• [Problem]: Nothing may be left out or changed. Print every entry.

• [Stored data]:

BEGIN

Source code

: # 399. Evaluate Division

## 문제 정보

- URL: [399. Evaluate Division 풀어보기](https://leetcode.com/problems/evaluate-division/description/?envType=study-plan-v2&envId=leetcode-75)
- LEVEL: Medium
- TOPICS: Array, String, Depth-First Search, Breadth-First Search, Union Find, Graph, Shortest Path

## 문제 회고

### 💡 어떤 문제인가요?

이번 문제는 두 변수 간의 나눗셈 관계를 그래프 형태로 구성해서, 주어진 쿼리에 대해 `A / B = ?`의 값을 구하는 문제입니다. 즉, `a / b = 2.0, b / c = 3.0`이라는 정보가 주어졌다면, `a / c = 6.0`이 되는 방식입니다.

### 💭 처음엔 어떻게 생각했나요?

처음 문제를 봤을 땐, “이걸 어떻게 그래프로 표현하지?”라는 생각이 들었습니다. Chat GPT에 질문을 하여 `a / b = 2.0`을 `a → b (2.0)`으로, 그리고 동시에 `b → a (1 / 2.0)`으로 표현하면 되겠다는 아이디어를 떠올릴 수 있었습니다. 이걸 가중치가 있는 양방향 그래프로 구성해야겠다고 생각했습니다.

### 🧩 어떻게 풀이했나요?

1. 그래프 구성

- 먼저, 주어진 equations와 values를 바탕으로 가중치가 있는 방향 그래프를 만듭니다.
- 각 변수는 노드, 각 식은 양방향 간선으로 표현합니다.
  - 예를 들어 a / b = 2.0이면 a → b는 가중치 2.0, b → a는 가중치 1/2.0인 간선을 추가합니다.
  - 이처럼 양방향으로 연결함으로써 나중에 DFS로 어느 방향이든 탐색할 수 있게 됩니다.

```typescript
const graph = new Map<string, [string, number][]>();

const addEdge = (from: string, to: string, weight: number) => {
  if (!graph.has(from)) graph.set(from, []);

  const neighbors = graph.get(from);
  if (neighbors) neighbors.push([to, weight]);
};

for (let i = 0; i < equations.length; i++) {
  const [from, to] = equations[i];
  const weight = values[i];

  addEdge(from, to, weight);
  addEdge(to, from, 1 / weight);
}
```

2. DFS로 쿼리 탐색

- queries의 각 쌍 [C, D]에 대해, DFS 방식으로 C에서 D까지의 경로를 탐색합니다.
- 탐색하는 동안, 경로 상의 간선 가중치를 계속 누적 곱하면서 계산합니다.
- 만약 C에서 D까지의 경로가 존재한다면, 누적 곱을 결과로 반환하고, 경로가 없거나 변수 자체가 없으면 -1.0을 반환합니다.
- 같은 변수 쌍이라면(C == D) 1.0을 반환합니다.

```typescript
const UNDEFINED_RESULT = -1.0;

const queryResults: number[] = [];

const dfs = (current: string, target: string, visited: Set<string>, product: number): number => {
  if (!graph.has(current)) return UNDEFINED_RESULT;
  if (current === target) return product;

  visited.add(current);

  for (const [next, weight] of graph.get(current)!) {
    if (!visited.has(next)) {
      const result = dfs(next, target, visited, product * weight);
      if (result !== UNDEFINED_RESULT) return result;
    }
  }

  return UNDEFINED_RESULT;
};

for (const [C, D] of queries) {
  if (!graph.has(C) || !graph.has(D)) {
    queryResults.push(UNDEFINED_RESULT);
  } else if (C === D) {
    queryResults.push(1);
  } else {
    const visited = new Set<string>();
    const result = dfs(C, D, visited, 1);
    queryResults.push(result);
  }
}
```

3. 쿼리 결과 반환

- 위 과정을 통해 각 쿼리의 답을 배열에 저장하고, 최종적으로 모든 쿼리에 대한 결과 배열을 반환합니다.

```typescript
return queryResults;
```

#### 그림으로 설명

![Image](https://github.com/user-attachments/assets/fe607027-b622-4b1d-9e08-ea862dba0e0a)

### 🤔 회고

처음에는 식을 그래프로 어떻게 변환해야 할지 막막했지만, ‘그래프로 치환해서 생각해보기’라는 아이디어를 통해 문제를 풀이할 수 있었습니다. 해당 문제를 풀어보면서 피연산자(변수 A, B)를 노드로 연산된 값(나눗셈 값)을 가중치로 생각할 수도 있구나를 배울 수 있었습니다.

END

• [Solution to the exercise]:
Source code

: # 399. Evaluate Division

## 문제 정보

- URL: [399. Evaluate Division 풀어보기](https://leetcode.com/problems/evaluate-division/description/?envType=study-plan-v2&envId=leetcode-75)
- LEVEL: Medium
- TOPICS: Array, String, Depth-First Search, Breadth-First Search, Union Find, Graph, Shortest Path

## 문제 회고

### 💡 어떤 문제인가요?

이번 문제는 두 변수 간의 나눗셈 관계를 그래프 형태로 구성해서, 주어진 쿼리에 대해 `A / B = ?`의 값을 구하는 문제입니다. 즉, `a / b = 2.0, b / c = 3.0`이라는 정보가 주어졌다면, `a / c = 6.0`이 되는 방식입니다.

### 💭 처음엔 어떻게 생각했나요?

처음 문제를 봤을 땐, “이걸 어떻게 그래프로 표현하지?”라는 생각이 들었습니다. Chat GPT에 질문을 하여 `a / b = 2.0`을 `a → b (2.0)`으로, 그리고 동시에 `b → a (1 / 2.0)`으로 표현하면 되겠다는 아이디어를 떠올릴 수 있었습니다. 이걸 가중치가 있는 양방향 그래프로 구성해야겠다고 생각했습니다.

### 🧩 어떻게 풀이했나요?

1. 그래프 구성

- 먼저, 주어진 equations와 values를 바탕으로 가중치가 있는 방향 그래프를 만듭니다.
- 각 변수는 노드, 각 식은 양방향 간선으로 표현합니다.
  - 예를 들어 a / b = 2.0이면 a → b는 가중치 2.0, b → a는 가중치 1/2.0인 간선을 추가합니다.
  - 이처럼 양방향으로 연결함으로써 나중에 DFS로 어느 방향이든 탐색할 수 있게 됩니다.

```typescript
const graph = new Map<string, [string, number][]>();

const addEdge = (from: string, to: string, weight: number) => {
  if (!graph.has(from)) graph.set(from, []);

  const neighbors = graph.get(from);
  if (neighbors) neighbors.push([to, weight]);
};

for (let i = 0; i < equations.length; i++) {
  const [from, to] = equations[i];
  const weight = values[i];

  addEdge(from, to, weight);
  addEdge(to, from, 1 / weight);
}
```

2. DFS로 쿼리 탐색

- queries의 각 쌍 [C, D]에 대해, DFS 방식으로 C에서 D까지의 경로를 탐색합니다.
- 탐색하는 동안, 경로 상의 간선 가중치를 계속 누적 곱하면서 계산합니다.
- 만약 C에서 D까지의 경로가 존재한다면, 누적 곱을 결과로 반환하고, 경로가 없거나 변수 자체가 없으면 -1.0을 반환합니다.
- 같은 변수 쌍이라면(C == D) 1.0을 반환합니다.

```typescript
const UNDEFINED_RESULT = -1.0;

const queryResults: number[] = [];

const dfs = (current: string, target: string, visited: Set<string>, product: number): number => {
  if (!graph.has(current)) return UNDEFINED_RESULT;
  if (current === target) return product;

  visited.add(current);

  for (const [next, weight] of graph.get(current)!) {
    if (!visited.has(next)) {
      const result = dfs(next, target, visited, product * weight);
      if (result !== UNDEFINED_RESULT) return result;
    }
  }

  return UNDEFINED_RESULT;
};

for (const [C, D] of queries) {
  if (!graph.has(C) || !graph.has(D)) {
    queryResults.push(UNDEFINED_RESULT);
  } else if (C === D) {
    queryResults.push(1);
  } else {
    const visited = new Set<string>();
    const result = dfs(C, D, visited, 1);
    queryResults.push(result);
  }
}
```

3. 쿼리 결과 반환

- 위 과정을 통해 각 쿼리의 답을 배열에 저장하고, 최종적으로 모든 쿼리에 대한 결과 배열을 반환합니다.

```typescript
return queryResults;
```

#### 그림으로 설명

![Image](https://github.com/user-attachments/assets/fe607027-b622-4b1d-9e08-ea862dba0e0a)

### 🤔 회고

처음에는 식을 그래프로 어떻게 변환해야 할지 막막했지만, ‘그래프로 치환해서 생각해보기’라는 아이디어를 통해 문제를 풀이할 수 있었습니다. 해당 문제를 풀어보면서 피연산자(변수 A, B)를 노드로 연산된 값(나눗셈 값)을 가중치로 생각할 수도 있구나를 배울 수 있었습니다.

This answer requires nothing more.